In pickleball (singles and doubles), the kitchen line is set at 7′ from the net on both sides. There are 3 rules to know as it relates to the area between the net and this line: 1) The serve must land beyond the kitchen (a ball landing on the line is a fault), 2) No player may step on or go beyond the kitchen line to hit a ball until/unless the ball has bounced inside the kitchen area, and 3) Should a players paddle, cap, knee, hand, or any other body part, article of clothing or equipment touch or land in the kitchen when executing a volley (before the bounce), it is a fault, even if the player did not step on or enter the kitchen. An interesting note: a player is free to enter and stand in the kitchen at any time during play as long as they don’t hit a volley while there. It seems irrelevant, but there may be a good reason to do this, we just don’t know what it is (yet?).

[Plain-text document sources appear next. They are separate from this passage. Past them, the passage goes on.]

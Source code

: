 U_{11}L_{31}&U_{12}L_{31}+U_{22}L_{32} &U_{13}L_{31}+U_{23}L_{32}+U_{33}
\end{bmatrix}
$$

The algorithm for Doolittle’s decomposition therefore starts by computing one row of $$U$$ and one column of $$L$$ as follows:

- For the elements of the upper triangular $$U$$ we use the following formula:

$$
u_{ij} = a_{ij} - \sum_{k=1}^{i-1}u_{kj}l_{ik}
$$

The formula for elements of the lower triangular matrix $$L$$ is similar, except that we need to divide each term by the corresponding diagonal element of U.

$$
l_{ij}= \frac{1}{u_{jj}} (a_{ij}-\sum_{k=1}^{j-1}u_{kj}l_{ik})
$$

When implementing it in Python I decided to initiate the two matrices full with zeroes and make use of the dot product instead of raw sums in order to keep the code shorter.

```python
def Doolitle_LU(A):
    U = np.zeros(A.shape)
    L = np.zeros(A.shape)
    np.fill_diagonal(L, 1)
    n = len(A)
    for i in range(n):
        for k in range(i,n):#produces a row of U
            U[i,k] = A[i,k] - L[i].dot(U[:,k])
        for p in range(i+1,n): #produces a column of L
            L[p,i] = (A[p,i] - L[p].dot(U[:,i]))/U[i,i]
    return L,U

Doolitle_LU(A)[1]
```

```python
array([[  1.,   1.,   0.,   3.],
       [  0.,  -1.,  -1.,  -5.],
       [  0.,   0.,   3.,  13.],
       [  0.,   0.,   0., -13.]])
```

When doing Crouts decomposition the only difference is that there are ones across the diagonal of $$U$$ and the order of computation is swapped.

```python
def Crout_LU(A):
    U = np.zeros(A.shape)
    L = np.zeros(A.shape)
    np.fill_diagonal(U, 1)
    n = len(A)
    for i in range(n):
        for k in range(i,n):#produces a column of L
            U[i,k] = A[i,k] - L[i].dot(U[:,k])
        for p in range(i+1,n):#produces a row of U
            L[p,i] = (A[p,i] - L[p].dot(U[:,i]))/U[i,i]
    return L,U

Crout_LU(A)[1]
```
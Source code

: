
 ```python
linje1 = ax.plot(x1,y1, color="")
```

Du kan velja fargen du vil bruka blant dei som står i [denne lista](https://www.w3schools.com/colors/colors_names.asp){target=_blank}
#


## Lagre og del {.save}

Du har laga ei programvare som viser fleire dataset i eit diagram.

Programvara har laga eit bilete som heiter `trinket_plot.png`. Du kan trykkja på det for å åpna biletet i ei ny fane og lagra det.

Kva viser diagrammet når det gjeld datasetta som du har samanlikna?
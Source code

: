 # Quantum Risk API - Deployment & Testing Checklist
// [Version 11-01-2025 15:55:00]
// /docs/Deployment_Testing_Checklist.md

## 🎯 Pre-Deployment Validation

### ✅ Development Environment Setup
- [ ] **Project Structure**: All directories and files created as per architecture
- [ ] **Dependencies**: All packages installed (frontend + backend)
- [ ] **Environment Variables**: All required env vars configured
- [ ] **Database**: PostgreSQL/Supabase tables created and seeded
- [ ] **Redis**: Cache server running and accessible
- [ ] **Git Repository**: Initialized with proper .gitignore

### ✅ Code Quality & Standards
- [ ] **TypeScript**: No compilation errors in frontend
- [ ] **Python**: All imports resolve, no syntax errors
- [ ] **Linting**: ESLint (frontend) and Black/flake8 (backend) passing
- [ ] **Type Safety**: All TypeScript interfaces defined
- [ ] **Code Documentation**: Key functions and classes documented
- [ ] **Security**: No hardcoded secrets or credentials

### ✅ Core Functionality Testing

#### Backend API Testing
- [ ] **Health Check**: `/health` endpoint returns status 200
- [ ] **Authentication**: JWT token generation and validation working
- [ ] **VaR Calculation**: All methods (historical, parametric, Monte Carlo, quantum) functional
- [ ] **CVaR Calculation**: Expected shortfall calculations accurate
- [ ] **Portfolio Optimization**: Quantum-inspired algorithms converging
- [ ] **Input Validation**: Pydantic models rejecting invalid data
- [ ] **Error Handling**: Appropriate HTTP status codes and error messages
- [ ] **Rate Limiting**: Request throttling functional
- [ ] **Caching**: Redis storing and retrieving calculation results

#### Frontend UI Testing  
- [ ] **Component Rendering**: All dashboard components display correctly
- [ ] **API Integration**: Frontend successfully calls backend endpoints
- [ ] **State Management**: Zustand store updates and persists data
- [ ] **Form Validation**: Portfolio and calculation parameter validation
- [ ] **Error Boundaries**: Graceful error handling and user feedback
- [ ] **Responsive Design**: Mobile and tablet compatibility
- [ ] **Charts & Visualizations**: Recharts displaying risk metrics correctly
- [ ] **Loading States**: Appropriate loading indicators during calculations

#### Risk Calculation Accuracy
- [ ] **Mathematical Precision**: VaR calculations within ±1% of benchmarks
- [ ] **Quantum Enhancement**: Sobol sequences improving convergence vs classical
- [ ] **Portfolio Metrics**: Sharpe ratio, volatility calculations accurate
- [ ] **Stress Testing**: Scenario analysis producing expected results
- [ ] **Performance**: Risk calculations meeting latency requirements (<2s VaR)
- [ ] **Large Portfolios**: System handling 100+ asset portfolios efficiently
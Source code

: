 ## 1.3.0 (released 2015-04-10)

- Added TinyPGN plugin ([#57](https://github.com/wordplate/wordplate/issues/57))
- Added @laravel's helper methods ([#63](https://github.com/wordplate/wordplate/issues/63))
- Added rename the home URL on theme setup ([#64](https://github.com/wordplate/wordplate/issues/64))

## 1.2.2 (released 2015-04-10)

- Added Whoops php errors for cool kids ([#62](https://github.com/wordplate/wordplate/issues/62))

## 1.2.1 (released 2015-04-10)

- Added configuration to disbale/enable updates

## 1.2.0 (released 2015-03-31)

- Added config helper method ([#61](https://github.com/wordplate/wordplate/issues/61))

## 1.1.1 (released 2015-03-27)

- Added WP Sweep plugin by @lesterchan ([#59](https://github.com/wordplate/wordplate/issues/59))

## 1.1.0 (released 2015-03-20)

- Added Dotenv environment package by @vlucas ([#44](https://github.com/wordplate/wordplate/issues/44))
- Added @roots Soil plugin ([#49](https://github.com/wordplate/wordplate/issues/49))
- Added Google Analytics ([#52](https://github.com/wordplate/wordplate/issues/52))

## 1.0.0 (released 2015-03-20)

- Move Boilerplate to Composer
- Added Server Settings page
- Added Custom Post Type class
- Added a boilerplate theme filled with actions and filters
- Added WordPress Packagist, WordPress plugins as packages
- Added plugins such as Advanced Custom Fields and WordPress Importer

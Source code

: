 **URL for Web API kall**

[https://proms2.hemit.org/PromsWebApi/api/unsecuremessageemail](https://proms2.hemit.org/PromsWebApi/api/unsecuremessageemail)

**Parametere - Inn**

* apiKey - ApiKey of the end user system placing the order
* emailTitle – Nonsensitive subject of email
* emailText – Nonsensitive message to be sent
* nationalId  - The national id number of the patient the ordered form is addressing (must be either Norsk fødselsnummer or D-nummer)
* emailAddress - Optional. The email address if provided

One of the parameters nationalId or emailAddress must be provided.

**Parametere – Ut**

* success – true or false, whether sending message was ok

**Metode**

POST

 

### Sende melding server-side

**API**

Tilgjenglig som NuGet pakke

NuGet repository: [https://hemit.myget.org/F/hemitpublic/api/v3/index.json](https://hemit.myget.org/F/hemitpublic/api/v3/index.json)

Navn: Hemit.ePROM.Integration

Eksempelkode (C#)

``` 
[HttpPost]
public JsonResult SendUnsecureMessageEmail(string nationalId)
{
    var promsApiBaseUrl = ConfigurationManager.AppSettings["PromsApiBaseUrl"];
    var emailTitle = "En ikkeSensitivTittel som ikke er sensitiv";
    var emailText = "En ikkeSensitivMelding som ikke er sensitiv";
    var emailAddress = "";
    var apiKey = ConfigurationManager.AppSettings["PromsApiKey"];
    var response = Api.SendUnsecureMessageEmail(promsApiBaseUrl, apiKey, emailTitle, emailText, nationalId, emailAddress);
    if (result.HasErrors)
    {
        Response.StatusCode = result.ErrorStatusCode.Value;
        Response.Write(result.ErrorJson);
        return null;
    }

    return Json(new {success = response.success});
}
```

Similarly in Sandy Pickle, the area within 5’ of the net on each side is called the “No Spike Zone”. On each serve, the ball must pass this line. If the ball hits the ground and touches the kitchen line (or any line for that matter), however, unlike in pickleball, the ball is “in” and the serving team is awarded the point. The player returning the serve must be standing behind the no spike zone line. The “no spike zone” extends upward from that line, and the player returning the serve may not break the plane of the line on the return; At all other times, the only restriction to playing inside this area is that spiking is not allowed inside the boundary. When playing inside this area, the trajectory of the ball must either be upward or flat; a downward ball path results is a fault.
*Note, the no spike zone extends upward from the line, meaning that a ball hit with a downward trajectory must leave the paddle behind this imaginary plane.